Back in Ohio after her father's recover), Jackie became aware of a deep longing within her to reconnect with her rural beginnings. As she described it in one of her Round Barn books:
There has been another clock within her. She didn't set it nor place it there. It's been geared not to hours but to cycles; the daily precession of milking and bottling, feeding and cleaning the yearly procession of planting, cultivating, harvesting. It's been set to sun, moon, health, cold, wet dry. But now if there's a heavy spring freeze, she puts on a coat without sensing the loss of crops that might result from too-late planting. If the sky lowers black, she takes an umbrella without feeling the sway of the hay wagon racing to reach the barn before the cloudburst. Her dailiness is not this class, that lecture, the next trip to the stacks...It was the ground she'd stood on, the air she'd breathed. She had no special moment, no epiphany to explain the realization of loss that came over her. She only knows that something elemental is gone and has been gone for some time. That it's probably irretrievable, unless she changes the path she's treading.
So that is what she did. Jackie Jackson changed her life's path. She moved to Springfield , IL , and accepted a position teaching literature and writing at an innovative university that was just opening, Sangamon State University , now the University of Illinois at Springfield .
For years, she had been collecting stories and recollections about the Round Barn, her family, the dairy's customers, and the townspeople. Her trove of tales included her own notebooks, stretching back to when she was 8, the stories her father had told her from his hospital bed, letters and notes left by her grandfather, and much more.
She became a sort of detective, finding more letters tucked into framed pictures, stuck to the attic floor in the old family home all sorts of unexpected places. Each letter or scrap of paper became a piece of the family puzzle.
In 1976, she began to fashion the notes and letters into the first Round Barn book. The book published this month, "The Round Barn: Biography of an American Farm' is the fulfillment of her promise to her grandfather, her magnum opus, a detailed and loving portrait of a way of life that no longer exists.

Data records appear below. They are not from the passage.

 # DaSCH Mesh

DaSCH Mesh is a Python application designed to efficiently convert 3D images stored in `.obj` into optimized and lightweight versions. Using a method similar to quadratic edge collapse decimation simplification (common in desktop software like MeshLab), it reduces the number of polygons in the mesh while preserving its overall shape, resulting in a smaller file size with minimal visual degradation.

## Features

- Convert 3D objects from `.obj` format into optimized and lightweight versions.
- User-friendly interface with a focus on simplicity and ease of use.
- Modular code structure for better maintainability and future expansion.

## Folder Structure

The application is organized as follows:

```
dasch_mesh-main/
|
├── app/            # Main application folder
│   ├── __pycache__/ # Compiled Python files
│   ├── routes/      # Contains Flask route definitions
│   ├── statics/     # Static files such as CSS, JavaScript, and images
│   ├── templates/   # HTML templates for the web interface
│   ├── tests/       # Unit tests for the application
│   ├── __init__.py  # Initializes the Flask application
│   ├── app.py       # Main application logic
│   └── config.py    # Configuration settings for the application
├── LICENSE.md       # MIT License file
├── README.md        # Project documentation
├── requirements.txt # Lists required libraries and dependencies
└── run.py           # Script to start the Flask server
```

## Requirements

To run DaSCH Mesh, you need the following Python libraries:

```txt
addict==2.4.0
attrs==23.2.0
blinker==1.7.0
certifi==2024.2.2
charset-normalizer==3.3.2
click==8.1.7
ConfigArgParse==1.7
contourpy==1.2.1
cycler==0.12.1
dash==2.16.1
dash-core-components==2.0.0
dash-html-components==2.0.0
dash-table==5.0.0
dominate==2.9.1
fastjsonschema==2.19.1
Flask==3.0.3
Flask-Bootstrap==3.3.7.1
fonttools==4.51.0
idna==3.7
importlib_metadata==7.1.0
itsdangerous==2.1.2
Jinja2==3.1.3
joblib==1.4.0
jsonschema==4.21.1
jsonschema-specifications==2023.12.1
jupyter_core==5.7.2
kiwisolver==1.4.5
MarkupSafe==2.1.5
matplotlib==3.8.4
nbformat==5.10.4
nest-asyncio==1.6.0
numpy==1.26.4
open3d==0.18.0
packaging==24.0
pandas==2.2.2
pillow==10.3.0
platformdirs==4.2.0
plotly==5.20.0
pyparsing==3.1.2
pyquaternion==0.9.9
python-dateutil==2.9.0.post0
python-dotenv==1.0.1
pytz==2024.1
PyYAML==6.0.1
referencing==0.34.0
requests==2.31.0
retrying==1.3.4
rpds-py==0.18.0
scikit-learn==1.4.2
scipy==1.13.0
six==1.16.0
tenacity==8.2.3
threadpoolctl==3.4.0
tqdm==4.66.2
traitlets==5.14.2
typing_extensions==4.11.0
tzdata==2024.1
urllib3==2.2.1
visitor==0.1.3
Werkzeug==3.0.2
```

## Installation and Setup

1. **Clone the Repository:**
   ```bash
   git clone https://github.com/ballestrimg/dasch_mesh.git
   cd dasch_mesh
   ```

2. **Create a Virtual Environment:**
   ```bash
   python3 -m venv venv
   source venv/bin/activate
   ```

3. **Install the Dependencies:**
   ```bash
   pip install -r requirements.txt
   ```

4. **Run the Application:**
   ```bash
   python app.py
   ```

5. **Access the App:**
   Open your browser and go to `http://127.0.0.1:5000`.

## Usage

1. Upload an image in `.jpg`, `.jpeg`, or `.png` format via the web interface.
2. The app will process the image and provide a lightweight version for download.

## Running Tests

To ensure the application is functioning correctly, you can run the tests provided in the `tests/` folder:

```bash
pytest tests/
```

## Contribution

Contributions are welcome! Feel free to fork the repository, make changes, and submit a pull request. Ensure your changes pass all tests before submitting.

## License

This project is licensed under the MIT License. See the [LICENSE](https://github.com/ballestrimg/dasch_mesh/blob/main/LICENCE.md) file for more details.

The Dougan Guernsey Dairy Farm ceased operating in 1967, just as agribusiness and large corporate farms were beginning to redefine American farming.
In 1979, the Round Barn was added to the National Registry of Historic Places.
By 2012, the dilapidated old structure had become a safety hazard, and it was torn down, but thanks to Jackie Jackson's beautifully detailed biography of her family's farm and the people who lived and worked there, generations from now readers will still be able to visit the magical world of the Round Barn.
As this Thanksgiving Day, this American harvest festival, approaches, I am thankful for the Round Barn books that capture a bygone day of American farming like holograms, and Loretta and I are grateful to our friend Jackie for giving the world such a gift.